The two Cubs fans, Dylan and Heather Sanderson, of Des Moines, Iowa, have flights booked for home, but are also uncertain what delays or cancellations could complicate their return home. Married in October 2018, the Sandersons voyaged to Antarctica for their honeymoon. Even in quarantine, the usual ribbing between baseball rivals continues.
“The lighthearted banter has been a welcome break from everything going on with our situation,” Dylan Sanderson wrote in a text message.
From the ship, Laura Arst, a New Jersey native, was able to reach the office of a senator from her home state. Asked by a local newspaper about that contact, Sen. Bob Menendez released a statement to NorthJersey.com that read, in part, “I’ve urged the State Department to do everything in their power to help American citizens abroad get back to the United States, including using its authority to arrange for commercial chartered flights.”
Sen. Menendez shared an original version of this story on Twitter and pledged, "My office is hard at work trying to get Gregg, Laura, and every New Jerseyan stuck abroad home safely."
The goal of the trip, Gregg Arst explained, was his wife’s quest to visit all seven continents, and after leaving on March 8 they visited the Antarctica peninsula and mainland, seeing humpback whales, penguins, and a variety of seals.

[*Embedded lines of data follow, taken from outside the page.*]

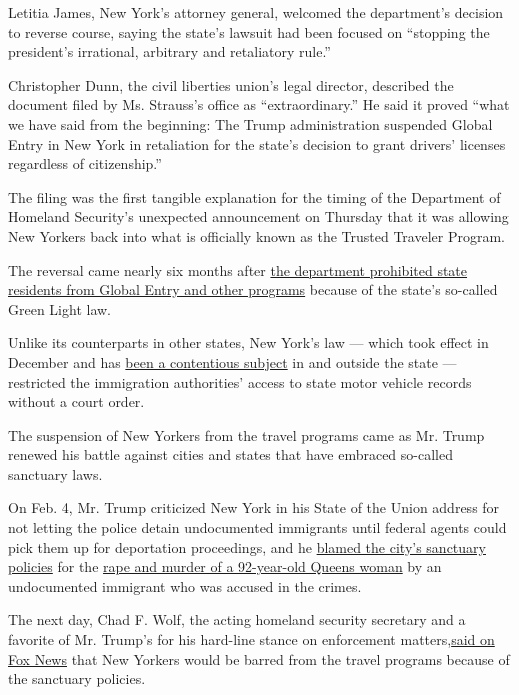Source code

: Letitia James, New York's attorney general, welcomed the department's
decision to reverse course, saying the state's lawsuit had been focused
on ``stopping the president's irrational, arbitrary and retaliatory
rule.''

Christopher Dunn, the civil liberties union's legal director, described
the document filed by Ms. Strauss's office as ``extraordinary.'' He said
it proved ``what we have said from the beginning: The Trump
administration suspended Global Entry in New York in retaliation for the
state's decision to grant drivers' licenses regardless of citizenship.''

The filing was the first tangible explanation for the timing of the
Department of Homeland Security's unexpected announcement on Thursday
that it was allowing New Yorkers back into what is officially known as
the Trusted Traveler Program.

The reversal came nearly six months after
\href{https://www.nytimes.com/2020/02/06/us/politics/dhs-new-york-global-entry.html}{the
department prohibited state residents from Global Entry and other
programs} because of the state's so-called Green Light law.

Unlike its counterparts in other states, New York's law --- which took
effect in December and has
\href{https://www.nytimes.com/2019/11/14/nyregion/immigrants-drivers-license.html}{been
a contentious subject} in and outside the state --- restricted the
immigration authorities' access to state motor vehicle records without a
court order.

The suspension of New Yorkers from the travel programs came as Mr. Trump
renewed his battle against cities and states that have embraced
so-called sanctuary laws.

On Feb. 4, Mr. Trump criticized New York in his State of the Union
address for not letting the police detain undocumented immigrants until
federal agents could pick them up for deportation proceedings, and he
\href{https://www.nytimes.com/2020/02/05/us/politics/state-of-union-transcript.html}{blamed
the city's sanctuary policies} for the
\href{https://www.nytimes.com/2020/01/14/nyregion/92-year-old-woman-queens-murder.html}{rape
and murder of a 92-year-old Queens woman} by an undocumented immigrant
who was accused in the crimes.

The next day, Chad F. Wolf, the acting homeland security secretary and a
favorite of Mr. Trump's for his hard-line stance on enforcement
matters,\href{https://www.foxnews.com/politics/dhs-global-entry-trusted-traveler-new-york-ice-sanctuary-law}{said
on Fox News} that New Yorkers would be barred from the travel programs
because of the sanctuary policies.

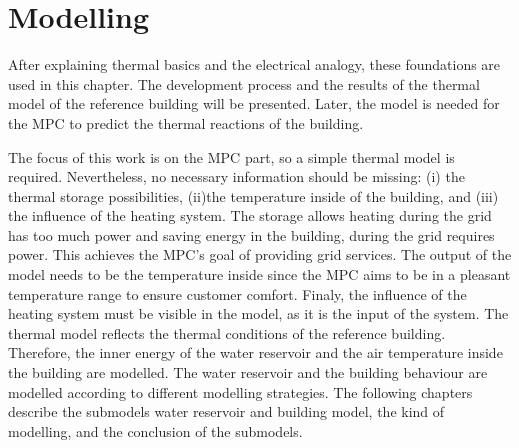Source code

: \chapter{Modelling}
\label{ch:modelling}
After explaining thermal basics and the electrical analogy, these foundations are used in this chapter. The development process and the results of the thermal model of the reference building will be presented. Later, the model is needed for the MPC to predict the thermal reactions of the building.
\newline
    
    The focus of this work is on the MPC part, so a simple thermal model is required. Nevertheless, no necessary information should be missing: (i) the thermal storage possibilities, (ii)the temperature inside of the building, and (iii) the influence of the heating system. The storage allows heating during the grid has too much power and saving energy in the building, during the grid requires power. This achieves the MPC's goal of providing grid services. The output of the model needs to be the temperature inside since the MPC aims to be in a pleasant temperature range to ensure customer comfort. Finaly, the influence of the heating system must be visible in the model, as it is the input of the system.
    \newline
    The thermal model reflects the thermal conditions of the reference building. Therefore, the inner energy of the water reservoir and the air temperature inside the building are modelled. The water reservoir and the building behaviour are modelled according to different modelling strategies. The following chapters describe the submodels water reservoir and building model, the kind of modelling, and the conclusion of the submodels.
    
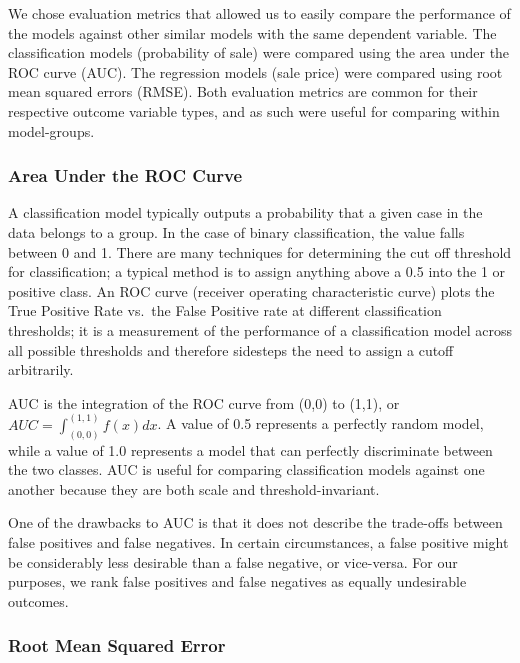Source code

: \documentclass[conference,final,]{IEEEtran}
\begin{document}
We chose evaluation metrics that allowed us to easily compare the
performance of the models against other similar models with the same
dependent variable. The classification models (probability of sale) were
compared using the area under the ROC curve (AUC). The regression models
(sale price) were compared using root mean squared errors (RMSE). Both
evaluation metrics are common for their respective outcome variable
types, and as such were useful for comparing within model-groups.

\hypertarget{area-under-the-roc-curve}{%
\subsubsection{Area Under the ROC
Curve}\label{area-under-the-roc-curve}}

A classification model typically outputs a probability that a given case
in the data belongs to a group. In the case of binary classification,
the value falls between 0 and 1. There are many techniques for
determining the cut off threshold for classification; a typical method
is to assign anything above a 0.5 into the 1 or positive class. An ROC
curve (receiver operating characteristic curve) plots the True Positive
Rate vs.~the False Positive rate at different classification thresholds;
it is a measurement of the performance of a classification model across
all possible thresholds and therefore sidesteps the need to assign a
cutoff arbitrarily.

AUC is the integration of the ROC curve from (0,0) to (1,1), or
\(AUC = \int_{(0,0)}^{(1,1)} f(x)dx\). A value of 0.5 represents a
perfectly random model, while a value of 1.0 represents a model that can
perfectly discriminate between the two classes. AUC is useful for
comparing classification models against one another because they are
both scale and threshold-invariant.

One of the drawbacks to AUC is that it does not describe the trade-offs
between false positives and false negatives. In certain circumstances, a
false positive might be considerably less desirable than a false
negative, or vice-versa. For our purposes, we rank false positives and
false negatives as equally undesirable outcomes.

\hypertarget{root-mean-squared-error}{%
\subsubsection{Root Mean Squared Error}\label{root-mean-squared-error}}
\end{document}
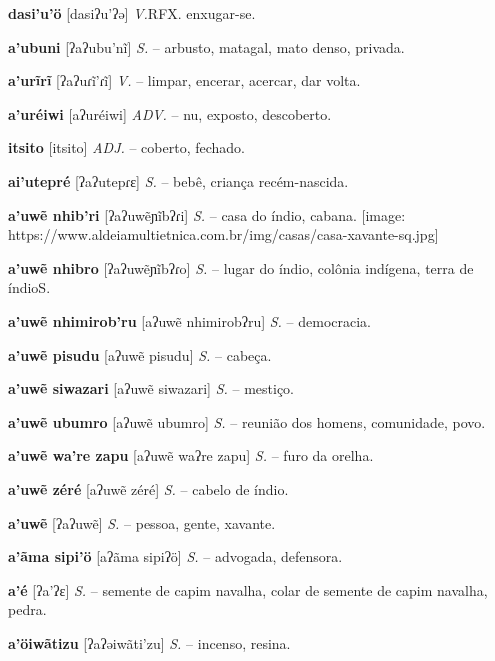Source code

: \textbf{dasi'u'ö} [dasiʔu'ʔə] \textit{V.}RFX. enxugar-se.

\textbf{a'ubuni} [ʔaʔubu'nĩ] \textit{S.} -- arbusto, matagal, mato denso, privada.

\textbf{a'urĩrĩ} [ʔaʔuɾĩ'ɾĩ] \textit{V.} -- limpar, encerar, acercar, dar volta.

\textbf{a'uréiwi} [aʔuréiwi] \textit{ADV.} -- nu, exposto, descoberto.

\textbf{itsito} [itsito] \textit{ADJ.} -- coberto, fechado.

\textbf{ai'utepré} [ʔaʔutepɾɛ] \textit{S.} -- bebê, criança recém-nascida.

\textbf{a'uwẽ nhib'ri} [ʔaʔuwẽɲĩbʔɾi] \textit{S.} -- casa do índio, cabana. [image: https://www.aldeiamultietnica.com.br/img/casas/casa-xavante-sq.jpg]

\textbf{a'uwẽ nhibro} [ʔaʔuwẽɲĩbʔɾo] \textit{S.} -- lugar do índio, colônia indígena, terra de índioS.

\textbf{a'uwẽ nhimirob'ru} [aʔuwẽ nhimirobʔru] \textit{S.} -- democracia.

\textbf{a'uwẽ pisudu} [aʔuwẽ pisudu] \textit{S.} -- cabeça.

\textbf{a'uwẽ siwazari} [aʔuwẽ siwazari] \textit{S.} -- mestiço.

\textbf{a'uwẽ ubumro} [aʔuwẽ ubumro] \textit{S.} -- reunião dos homens, comunidade, povo.

\textbf{a'uwẽ wa're zapu} [aʔuwẽ waʔre zapu] \textit{S.} -- furo da orelha.

\textbf{a'uwẽ zéré} [aʔuwẽ zéré] \textit{S.} -- cabelo de índio.

\textbf{a'uwẽ} [ʔaʔuwẽ] \textit{S.} -- pessoa, gente, xavante.

\textbf{a'ãma sipi'ö} [aʔãma sipiʔö] \textit{S.} -- advogada, defensora.

\textbf{a'é} [ʔa'ʔɛ] \textit{S.} -- semente de capim navalha, colar de semente de capim navalha, pedra.

\textbf{a'öiwãtizu} [ʔaʔəiwãti'zu] \textit{S.} -- incenso, resina.

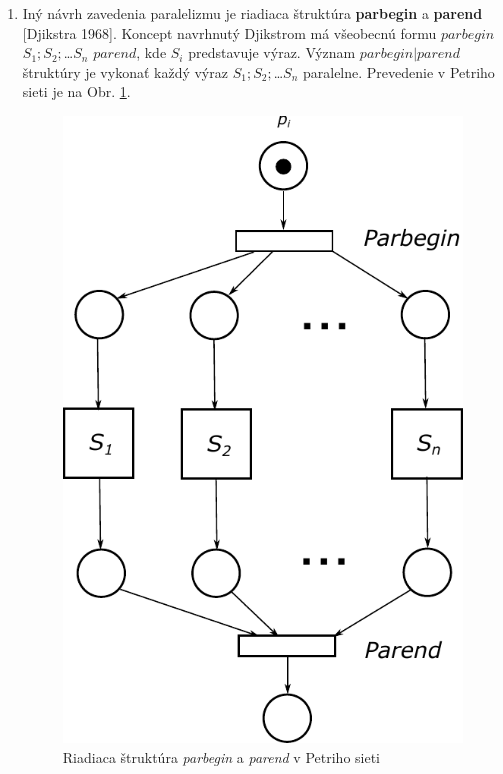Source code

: \begin{enumerate}
	\item Iný návrh zavedenia paralelizmu je riadiaca štruktúra \textbf{parbegin} a \textbf{parend} [Djikstra 1968]. Koncept navrhnutý Djikstrom má všeobecnú formu $parbegin$ $S_1; S_2;$\dots$S_n$ $parend$, kde $S_i$ predstavuje výraz. Význam $parbegin | parend$ štruktúry je vykonať každý výraz $S_1; S_2;$\dots$S_n$ paralelne. Prevedenie v Petriho sieti je na Obr. \ref{fig:parbegin}.
	
	\begin{figure}[H]
		\centering
		\includegraphics[scale=0.5]{obrazky-figures/PN-parbegin}
		\caption{Riadiaca štruktúra \emph{parbegin} a \emph{parend} v Petriho sieti}
		\label{fig:parbegin}
	\end{figure}
	
	
\end{enumerate} 

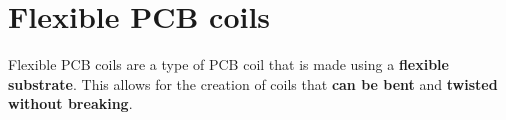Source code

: \section{Flexible PCB coils}
Flexible PCB coils are a type of PCB coil that is made using a \textbf{flexible substrate}. This allows for the creation of coils that \textbf{can be bent} and \textbf{twisted without breaking}.





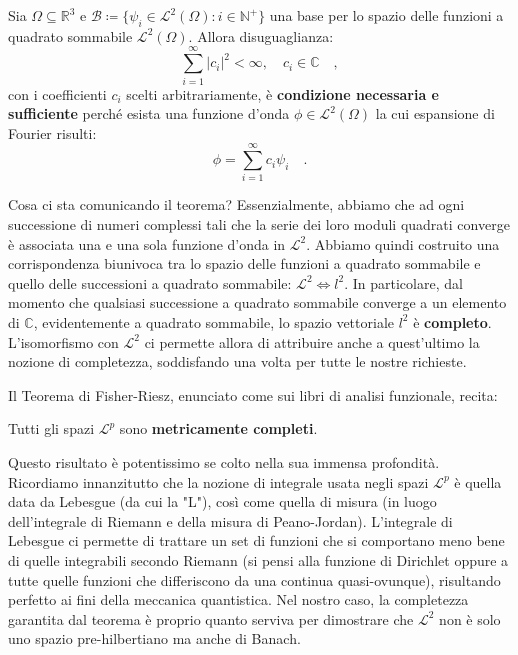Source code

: \begin{teorema}
    Sia $\Omega \subseteq \mathbb{R}^3$ e $\mathcal{B} \coloneq \{ \psi_i \in \mathcal{L}^2(\Omega) : i \in \mathbb{N}^+ \}$ una base per lo spazio delle funzioni a quadrato sommabile $\mathcal{L}^2(\Omega)$. Allora disuguaglianza:
    \[
        \sum_{i = 1}^\infty |c_i|^2 < \infty, \quad c_i \in \mathbb{C} \quad,
    \]
    con i coefficienti $c_i$ scelti arbitrariamente, è \textbf{condizione necessaria e sufficiente} perché esista una funzione d'onda $\phi \in \mathcal{L}^2(\Omega)$ la cui espansione di Fourier risulti:  
    \[
        \phi = \sum_{i= 1}^\infty c_i \psi_i \quad.
    \]
\end{teorema}
Cosa ci sta comunicando il teorema? Essenzialmente, abbiamo che ad ogni successione di numeri complessi tali che la serie dei loro moduli quadrati converge è associata una e una sola funzione d'onda in $\mathcal{L}^2$. Abbiamo quindi costruito una corrispondenza biunivoca tra lo spazio delle funzioni a quadrato sommabile e quello delle successioni a quadrato sommabile: $\mathcal{L}^2 \iff l^2$. In particolare, dal momento che qualsiasi successione a quadrato sommabile converge a un elemento di $\mathbb{C}$, evidentemente a quadrato sommabile, lo spazio vettoriale $l^2$ è \textbf{completo}. L'isomorfismo con $\mathcal{L}^2$ ci permette allora di attribuire anche a quest'ultimo la nozione di completezza, soddisfando una volta per tutte le nostre richieste.

\begin{approfondimento}[title={Il vero Teorema di Fisher-Riesz}]
    \noindent
    Il Teorema di Fisher-Riesz, enunciato come sui libri di analisi funzionale, recita:
    \begin{teorema}
        Tutti gli spazi $\mathcal{L}^p$ sono \textbf{metricamente completi}.
    \end{teorema}
    Questo risultato è potentissimo se colto nella sua immensa profondità. Ricordiamo innanzitutto che la nozione di integrale usata negli spazi $\mathcal{L}^p$ è quella data da Lebesgue (da cui la "L"), così come quella di misura (in luogo dell'integrale di Riemann e della misura di Peano-Jordan). L'integrale di Lebesgue ci permette di trattare un set di funzioni che si comportano meno bene di quelle integrabili secondo Riemann (si pensi alla funzione di Dirichlet oppure a tutte quelle funzioni che differiscono da una continua quasi-ovunque), risultando perfetto ai fini della meccanica quantistica. Nel nostro caso, la completezza garantita dal teorema è proprio quanto serviva per dimostrare che $\mathcal{L}^2$ non è solo uno spazio pre-hilbertiano ma anche di Banach. 
\end{approfondimento}

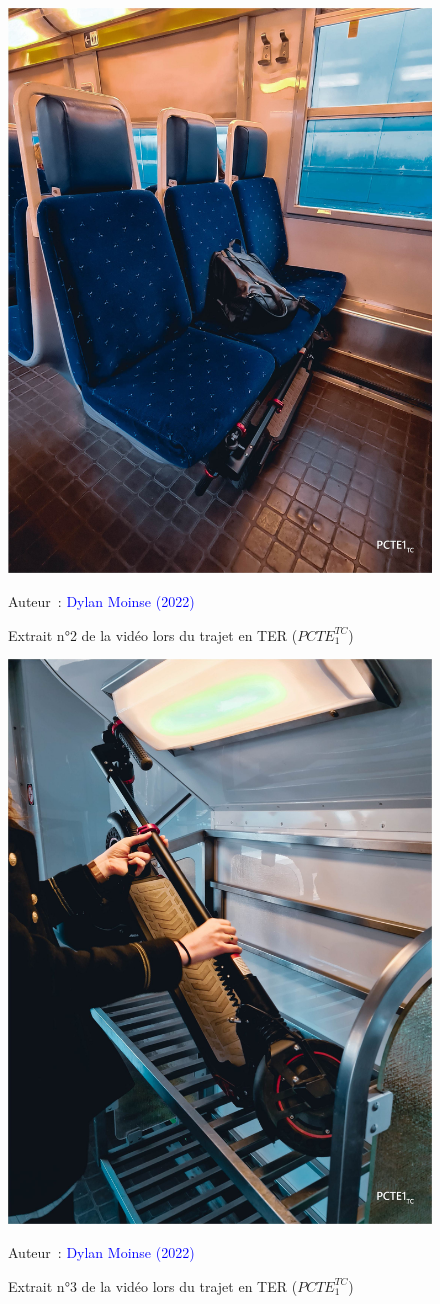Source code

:     \begin{figure}[h!]\vspace*{4pt}
        \caption*{Extrait n°2 de la vidéo lors du trajet en TER (\(PCTE^{TC}_{1}\))}
        \centerline{\includegraphics[width=0.5\columnwidth]{src/Figures/Annexes/Extrait_Video_PCTE1_TC_2.jpg}}
        \vspace{5pt}
        \begin{flushright}\scriptsize{
        Auteur~: \textcolor{blue}{Dylan Moinse (2022)}
        }\end{flushright}
    \end{figure}

    \begin{figure}[h!]\vspace*{4pt}
        \caption*{Extrait n°3 de la vidéo lors du trajet en TER (\(PCTE^{TC}_{1}\))}
        \centerline{\includegraphics[width=0.5\columnwidth]{src/Figures/Annexes/Extrait_Video_PCTE1_TC_3.jpg}}
        \vspace{5pt}
        \begin{flushright}\scriptsize{
        Auteur~: \textcolor{blue}{Dylan Moinse (2022)}
        }\end{flushright}
    \end{figure}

While at sea, the coronavirus raged into a global pandemic.
Their ship, Quark Expedition’s Ocean Endeavour, turned back toward Argentina on March 13, a day early, and has been quarantined there since. Supplies had to be loaded onto the expedition ship by crane.
The end of the quarantine got them off the ship, as planned, but only invited more questions of the next steps on land.
On Friday, Argentina’s government began a nationwide lockdown, and the president called for “compulsory isolation for the entire population.” The measure will last until at least March 31.
In a statement to NorthJersey.com, Quark Expedition echoed Arst’s description that no one on the ship has shown any symptoms of coronavirus. The company told the newspaper that its staff is worked with Argentina’s government to shepherd the passengers from the ship to an airport.
The chartered flight from Ushuaia to Buenos Aires, Argentina’s capital, went as scheduled late Sunday night, and from there they need flights to continue the trip home, through multiple quarantines.
“All guests, expedition team and crew members on board the MV Ocean Endeavour are healthy and in high spirits,” a Quark spokesman wrote to the newspaper.
Aboard the ship, the travelers held an impromptu graduation ceremony for some Canadian students who will miss theirs. The captain handed them diplomas, Gregg Arst described. A framed map on the ship has become home to a variety of notes from passengers and a sign that reads, “Gratitude Graffiti.” Notes hung on string near the map note the “FOOD CREW” and “Dancing." Another reads, "Calm water." The Sandersons hung a note for "the positivity of everyone and our health."
Gregg Arst wrote a thank you to the ship’s crew and marveled at their upbeat morale when they, too, are anchored offshore and also adrift in their next move.
One note, on blue paper and written in purple reads, “The well stocked bar.”